Mental accounting explained
You can’t entirely blame it on stupidity, but rather, a weird psychological, behavioural quirk known as mental accounting, something we are all prone to. The concept was introduced in 1999 by American economist Richard Thaler, who won the 2017 Nobel Memorial Prize in Economic Sciences for his work identifying irrational behaviour in economic decisions. His paper “Mental Accounting Matters” theorised that people treat money differently, depending on its origin and intended use, rather than considering it in terms of fungibility.
Mental accounting is behind our tendency to mentally file money into different categories based on how it arrived in our bank accounts in the first place. When we receive cash that we haven’t had to graft our butts off to earn, our brains are inclined to perceive it as ‘free money’, making it much easier to spend. Unless you’re a lottery winner, you’re probably more likely to recognise this behaviour from blowing through the money left to you in your great aunt’s will, splurging following a big win at the Black Jack table, or immediately spending a fifty you found in the pocket of an old pair of jeans.

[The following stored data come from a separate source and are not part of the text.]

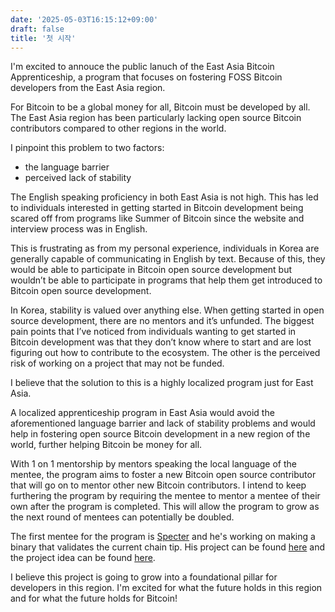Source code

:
 ```yaml
---
date: '2025-05-03T16:15:12+09:00'
draft: false 
title: '첫 시작'
---
```


I'm excited to annouce the public lanuch of the East Asia Bitcoin Apprenticeship, a program that focuses on fostering
FOSS Bitcoin developers from the East Asia region.

For Bitcoin to be a global money for all, Bitcoin must be developed by all. The East Asia region has been
particularly lacking open source Bitcoin contributors compared to other regions in the world.

I pinpoint this problem to two factors:

- the language barrier
- perceived lack of stability

The English speaking proficiency in both East Asia is not high. This has led to individuals interested
in getting started in Bitcoin development being scared off from programs like Summer of Bitcoin since the website
and interview process was in English.

This is frustrating as from my personal experience, individuals in Korea are generally capable of communicating
in English by text. Because of this, they would be able to participate in Bitcoin open source development but
wouldn’t be able to participate in programs that help them get introduced to Bitcoin open source development.

In Korea, stability is valued over anything else. When getting started in open source development, there are no
mentors and it’s unfunded. The biggest pain points that I’ve noticed from individuals wanting to get started in
Bitcoin development was that they don’t know where to start and are lost figuring out how to contribute to the
ecosystem. The other is the perceived risk of working on a project that may not be funded.

I believe that the solution to this is a highly localized program just for East Asia.

A localized apprenticeship program in East Asia would avoid the aforementioned language barrier and
lack of stability problems and would help in fostering open source Bitcoin development in a new region of the
world, further helping Bitcoin be money for all.

With 1 on 1 mentorship by mentors speaking the local language of the mentee, the program aims to foster a new Bitcoin
open source contributor that will go on to mentor other new Bitcoin contributors. I intend to keep furthering the program
by requiring the mentee to mentor a mentee of their own after the program is completed. This will allow the program to
grow as the next round of mentees can potentially be doubled.

The first mentee for the program is [Specter](https://x.com/k_bitcoiner) and he's working on making a binary that validates
the current chain tip. His project can be found [here](https://github.com/Specter2100/Utreexo-cmd-to-only-validate-the-current-chain-tip)
and the project idea can be found [here](https://docs.google.com/document/d/1-nFd3vAoZynYy7VqHYZFs5E7I1yYVprBqsK_idInKZs/edit?usp=sharing).

I believe this project is going to grow into a foundational pillar for developers in this region. I'm excited for what the
future holds in this region and for what the future holds for Bitcoin!
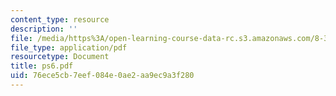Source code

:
 ```yaml
---
content_type: resource
description: ''
file: /media/https%3A/open-learning-course-data-rc.s3.amazonaws.com/8-322-quantum-theory-ii-spring-2003/76ece5cb7eef084e0ae2aa9ec9a3f280_ps6.pdf
file_type: application/pdf
resourcetype: Document
title: ps6.pdf
uid: 76ece5cb-7eef-084e-0ae2-aa9ec9a3f280
---
```

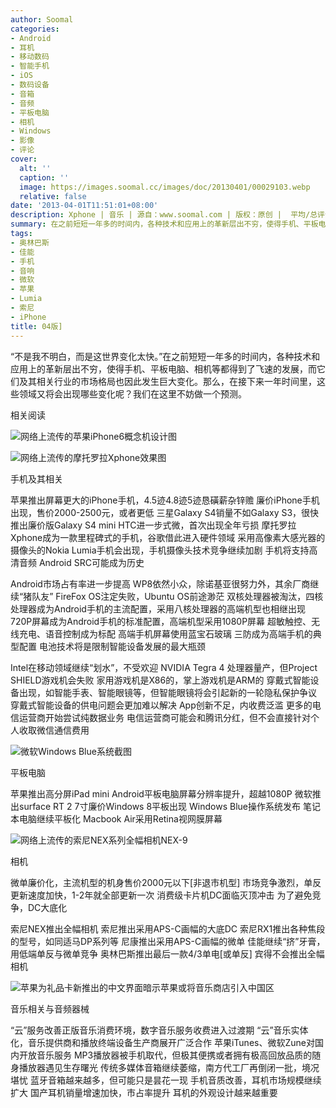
 ```yaml
---
author: Soomal
categories:
- Android
- 耳机
- 移动数码
- 智能手机
- iOS
- 数码设备
- 音箱
- 音频
- 平板电脑
- 相机
- Windows
- 影像
- 评论
cover:
  alt: ''
  caption: ''
  image: https://images.soomal.cc/images/doc/20130401/00029103.webp
  relative: false
date: '2013-04-01T11:51:01+08:00'
description: Xphone | 音乐 | 源自：www.soomal.com | 版权：原创 |  平均/总评分：08.70/87
summary: 在之前短短一年多的时间内，各种技术和应用上的革新层出不穷，使得手机、平板电脑、相机等都得到了飞速的发展，而它们及其相关行业的市场格局也因此发生巨大变化。在接下来一年时间里，这些领域又将会出现哪些变化呢？
tags:
- 奥林巴斯
- 佳能
- 手机
- 音响
- 微软
- 苹果
- Lumia
- 索尼
- iPhone
title: 04版]
---
```


“不是我不明白，而是这世界变化太快。”在之前短短一年多的时间内，各种技术和应用上的革新层出不穷，使得手机、平板电脑、相机等都得到了飞速的发展，而它们及其相关行业的市场格局也因此发生巨大变化。那么，在接下来一年时间里，这些领域又将会出现哪些变化呢？我们在这里不妨做一个预测。



相关阅读



![网络上流传的苹果iPhone6概念机设计图](https://images.soomal.cc/images/doc/20130401/00029098.webp)



![网络上流传的摩托罗拉Xphone效果图](https://images.soomal.cc/images/doc/20130401/00029099.webp)



手机及其相关



苹果推出屏幕更大的iPhone手机，4.5迹4.8迹5迹恳磺薪杂锌赡
廉价iPhone手机出现，售价2000-2500元，或者更低
三星Galaxy S4销量不如Galaxy S3，很快推出廉价版Galaxy S4 mini
HTC进一步式微，首次出现全年亏损
摩托罗拉Xphone成为一款里程碑式的手机，谷歌借此进入硬件领域
采用高像素大感光器的摄像头的Nokia Lumia手机会出现，手机摄像头技术竞争继续加剧
手机将支持高清音频
Android SRC可能成为历史

Android市场占有率进一步提高
WP8依然小众，除诺基亚很努力外，其余厂商继续“猪队友”
FireFox OS注定失败，Ubuntu OS前途渺茫
双核处理器被淘汰，四核处理器成为Android手机的主流配置，采用八核处理器的高端机型也相继出现
720P屏幕成为Android手机的标准配置，高端机型采用1080P屏幕
超敏触控、无线充电、语音控制成为标配
高端手机屏幕使用蓝宝石玻璃
三防成为高端手机的典型配置
电池技术将是限制智能设备发展的最大瓶颈

Intel在移动领域继续“划水”，不受欢迎
NVIDIA Tegra 4 处理器量产，但Project SHIELD游戏机会失败
家用游戏机是X86的，掌上游戏机是ARM的
穿戴式智能设备出现，如智能手表、智能眼镜等，但智能眼镜将会引起新的一轮隐私保护争议
穿戴式智能设备的供电问题会更加难以解决
App创新不足，内收费泛滥
更多的电信运营商开始尝试纯数据业务
电信运营商可能会和腾讯分红，但不会直接针对个人收取微信通信费用



![微软Windows Blue系统截图](https://images.soomal.cc/images/doc/20130401/00029104.webp)



平板电脑



苹果推出高分屏iPad mini
Android平板电脑屏幕分辨率提升，超越1080P
微软推出surface RT 2
7寸廉价Windows 8平板出现
Windows Blue操作系统发布
笔记本电脑继续平板化
Macbook Air采用Retina视网膜屏幕



![网络上流传的索尼NEX系列全幅相机NEX-9](https://images.soomal.cc/images/doc/20130401/00029101.webp)



相机



微单廉价化，主流机型的机身售价2000元以下[非退市机型]
市场竞争激烈，单反更新速度加快，1-2年就全部更新一次
消费级卡片机DC面临灭顶冲击
为了避免竞争，DC大底化

索尼NEX推出全幅相机
索尼推出采用APS-C画幅的大底DC
索尼RX1推出各种焦段的型号，如同适马DP系列等
尼康推出采用APS-C画幅的微单
佳能继续“挤”牙膏，用低端单反与微单竞争
奥林巴斯推出最后一款4/3单电[或单反]
宾得不会推出全幅相机



![苹果为礼品卡新推出的中文界面暗示苹果或将音乐商店引入中国区](https://images.soomal.cc/images/doc/20130401/00029102.webp)



音乐相关与音频器械



“云”服务改善正版音乐消费环境，数字音乐服务收费进入过渡期
“云”音乐实体化，音乐提供商和播放终端设备生产商展开广泛合作
苹果iTunes、微软Zune对国内开放音乐服务
MP3播放器被手机取代，但极其便携或者拥有极高回放品质的随身播放器遇见生存曙光
传统多媒体音箱继续萎缩，南方代工厂再倒闭一批，境况堪忧
蓝牙音箱越来越多，但可能只是昙花一现
手机音质改善，耳机市场规模继续扩大
国产耳机销量增速加快，市占率提升
耳机的外观设计越来越重要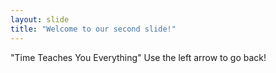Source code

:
 ```yaml
---
layout: slide
title: "Welcome to our second slide!"
---
```

"Time Teaches You Everything"
Use the left arrow to go back!
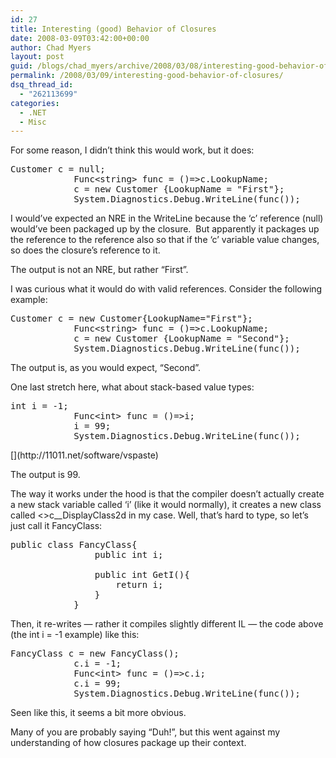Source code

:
 ```yaml
---
id: 27
title: Interesting (good) Behavior of Closures
date: 2008-03-09T03:42:00+00:00
author: Chad Myers
layout: post
guid: /blogs/chad_myers/archive/2008/03/08/interesting-good-behavior-of-closures.aspx
permalink: /2008/03/09/interesting-good-behavior-of-closures/
dsq_thread_id:
  - "262113699"
categories:
  - .NET
  - Misc
---
```

For some reason, I didn&#8217;t think this would work, but it does:

<pre><span>Customer</span> c = <span>null</span>;
            <span>Func</span>&lt;<span>string</span>&gt; func = ()=&gt;c.LookupName;
            c = <span>new</span> <span>Customer</span> {LookupName = <span>"First"</span>};
            System.Diagnostics.<span>Debug</span>.WriteLine(func());</pre>

[](http://11011.net/software/vspaste)

I would&#8217;ve expected an NRE in the WriteLine because the &#8216;c&#8217; reference (null) would&#8217;ve been packaged up by the closure.&nbsp; But apparently it packages up the reference to the reference also so that if the &#8216;c&#8217; variable value changes, so does the closure&#8217;s reference to it.&nbsp; 

The output is not an NRE, but rather &#8220;First&#8221;.

I was curious what it would do with valid references. Consider the following example:

<pre><span>Customer</span> c = <span>new</span> <span>Customer</span>{LookupName=<span>"First"</span>};
            <span>Func</span>&lt;<span>string</span>&gt; func = ()=&gt;c.LookupName;
            c = <span>new</span> <span>Customer</span> {LookupName = <span>"Second"</span>};
            System.Diagnostics.<span>Debug</span>.WriteLine(func());</pre>

The output is, as you would expect, &#8220;Second&#8221;.

One last stretch here, what about stack-based value types:

<pre><span>int</span> i = -1;
            <span>Func</span>&lt;<span>int</span>&gt; func = ()=&gt;i;
            i = 99;
            System.Diagnostics.<span>Debug</span>.WriteLine(func());</pre>[](http://11011.net/software/vspaste)</p> 

The output is 99. 

The way it works under the hood is that the compiler doesn&#8217;t actually create a new stack variable called &#8216;i&#8217; (like it would normally), it creates a new class called <>c__DisplayClass2d in my case. Well, that&#8217;s hard to type, so let&#8217;s just call it FancyClass:

<pre><span>public</span> <span>class</span> <span>FancyClass</span>{
                <span>public</span> <span>int</span> i;

                <span>public</span> <span>int</span> GetI(){
                    <span>return</span> i;
                }
            }</pre>

[](http://11011.net/software/vspaste)

Then, it re-writes &#8212; rather it compiles slightly different IL &#8212; the code above (the int i = -1 example) like this:

<pre><span>FancyClass</span> c = <span>new</span> <span>FancyClass</span>();
            c.i = -1;
            <span>Func</span>&lt;<span>int</span>&gt; func = ()=&gt;c.i;
            c.i = 99;
            System.Diagnostics.<span>Debug</span>.WriteLine(func());</pre>

[](http://11011.net/software/vspaste)

Seen like this, it seems a bit more obvious.

Many of you are probably saying &#8220;Duh!&#8221;, but this went against my understanding of how closures package up their context.&nbsp; 

[](http://11011.net/software/vspaste)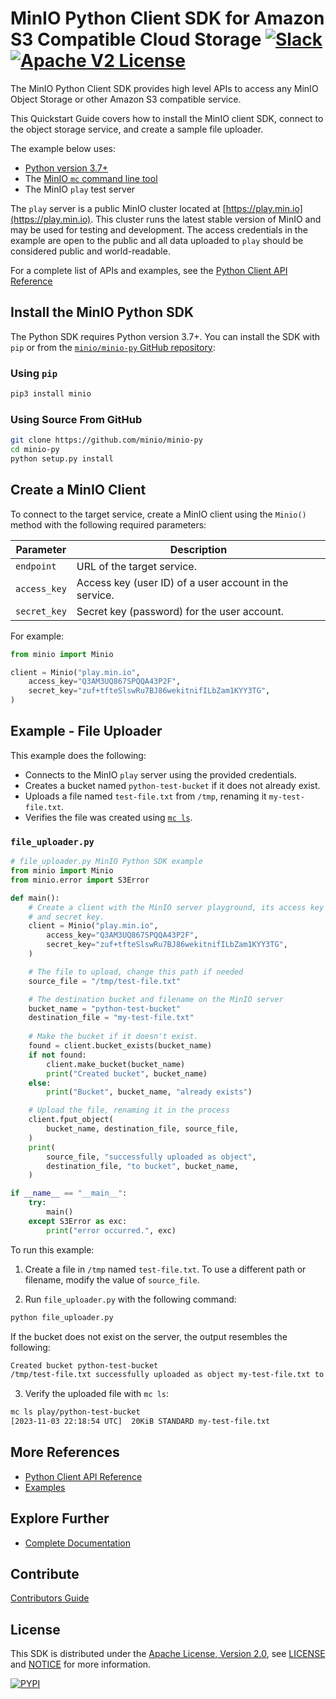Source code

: # MinIO Python Client SDK for Amazon S3 Compatible Cloud Storage [![Slack](https://slack.min.io/slack?type=svg)](https://slack.min.io) [![Apache V2 License](https://img.shields.io/badge/license-Apache%20V2-blue.svg)](https://github.com/minio/minio-py/blob/master/LICENSE)

The MinIO Python Client SDK provides high level APIs to access any MinIO Object Storage or other Amazon S3 compatible service.

This Quickstart Guide covers how to install the MinIO client SDK, connect to the object storage service, and create a sample file uploader.

The example below uses:
- [Python version 3.7+](https://www.python.org/downloads/) 
- The [MinIO `mc` command line tool](https://min.io/docs/minio/linux/reference/minio-mc.html)
- The MinIO `play` test server

The `play` server is a public MinIO cluster located at [https://play.min.io](https://play.min.io).
This cluster runs the latest stable version of MinIO and may be used for testing and development.
The access credentials in the example are open to the public and all data uploaded to `play` should be considered public and world-readable.

For a complete list of APIs and examples, see the [Python Client API Reference](https://min.io/docs/minio/linux/developers/python/API.html)

## Install the MinIO Python SDK

The Python SDK requires Python version 3.7+.
You can install the SDK with `pip` or from the [`minio/minio-py` GitHub repository](https://github.com/minio/minio-py):

### Using `pip`

```sh
pip3 install minio
```

### Using Source From GitHub

```sh
git clone https://github.com/minio/minio-py
cd minio-py
python setup.py install
```

## Create a MinIO Client

To connect to the target service, create a MinIO client using the `Minio()` method with the following required parameters:

| Parameter    | Description                                            |
|--------------|--------------------------------------------------------|
| `endpoint`   | URL of the target service.                             |
| `access_key` | Access key (user ID) of a user account in the service. |
| `secret_key` | Secret key (password) for the user account.            |

For example:

```py
from minio import Minio

client = Minio("play.min.io",
    access_key="Q3AM3UQ867SPQQA43P2F",
    secret_key="zuf+tfteSlswRu7BJ86wekitnifILbZam1KYY3TG",
)
```

## Example - File Uploader

This example does the following:

- Connects to the MinIO `play` server using the provided credentials.
- Creates a bucket named `python-test-bucket` if it does not already exist.
- Uploads a file named `test-file.txt` from `/tmp`, renaming it `my-test-file.txt`.
- Verifies the file was created using [`mc ls`](https://min.io/docs/minio/linux/reference/minio-mc/mc-ls.html).

### `file_uploader.py`

```py
# file_uploader.py MinIO Python SDK example
from minio import Minio
from minio.error import S3Error

def main():
    # Create a client with the MinIO server playground, its access key
    # and secret key.
    client = Minio("play.min.io",
        access_key="Q3AM3UQ867SPQQA43P2F",
        secret_key="zuf+tfteSlswRu7BJ86wekitnifILbZam1KYY3TG",
    )

    # The file to upload, change this path if needed
    source_file = "/tmp/test-file.txt"

    # The destination bucket and filename on the MinIO server
    bucket_name = "python-test-bucket"
    destination_file = "my-test-file.txt"
    
    # Make the bucket if it doesn't exist.
    found = client.bucket_exists(bucket_name)
    if not found:
        client.make_bucket(bucket_name)
        print("Created bucket", bucket_name)
    else:
        print("Bucket", bucket_name, "already exists")

    # Upload the file, renaming it in the process
    client.fput_object(
        bucket_name, destination_file, source_file,
    )
    print(
        source_file, "successfully uploaded as object",
        destination_file, "to bucket", bucket_name,
    )

if __name__ == "__main__":
    try:
        main()
    except S3Error as exc:
        print("error occurred.", exc)
```

To run this example:

1. Create a file in `/tmp` named `test-file.txt`.
   To use a different path or filename, modify the value of `source_file`.

2. Run `file_uploader.py` with the following command:

```sh
python file_uploader.py
```

If the bucket does not exist on the server, the output resembles the following:

```sh
Created bucket python-test-bucket
/tmp/test-file.txt successfully uploaded as object my-test-file.txt to bucket python-test-bucket
```

3. Verify the uploaded file with `mc ls`:

```sh
mc ls play/python-test-bucket
[2023-11-03 22:18:54 UTC]  20KiB STANDARD my-test-file.txt
```

## More References

* [Python Client API Reference](https://min.io/docs/minio/linux/developers/python/API.html)
* [Examples](https://github.com/minio/minio-py/tree/master/examples)

## Explore Further

* [Complete Documentation](https://min.io/docs/minio/kubernetes/upstream/index.html)

## Contribute

[Contributors Guide](https://github.com/minio/minio-py/blob/master/CONTRIBUTING.md)

## License

This SDK is distributed under the [Apache License, Version 2.0](https://www.apache.org/licenses/LICENSE-2.0), see [LICENSE](https://github.com/minio/minio-py/blob/master/LICENSE) and [NOTICE](https://github.com/minio/minio-go/blob/master/NOTICE) for more information.

[![PYPI](https://img.shields.io/pypi/v/minio.svg)](https://pypi.python.org/pypi/minio)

When it comes to ‘free money’, we often permit ourselves to do things we ordinarily wouldn’t. I know I’m guilty. One year I received an unexpected tax return of around $6,000, which made dropping $3,000 on a new pair of carbon wheels for my bike seem like a no-brainer. Ordinary me, preoccupied with the mortgage, school fees, and ‘rainy days’ would never do something so frivolous. Me with an unanticipated tax return? That’s a different story.
According to the ATO Commissioner of Taxation Annual Report 2021/2022, 19.8 million income tax lodgments were finalised, and $41.9 billion in refunds were issued. That means that, on average, we’ve each got around $2,100 that’ll be heading our way shortly after EOFY.
Add the licensing effect, a cognitive bias that refers to our core desire to balance our indulgent and virtuous selves and vice versa, into the equation, and it’s a free for all. You may recognise this bias in your own life. It’s the ‘because I did X, I deserve Y’ mentality. If you’ve cranked out an early morning session at the gym, you’re probably more susceptible to having a burger for lunch or a cheeky beer or wine after work. It also encompasses treating a tax return as a reward for working hard and paying taxes, even though it’s your hard-earned money. It allows people to spend it on something they wouldn’t ordinarily buy.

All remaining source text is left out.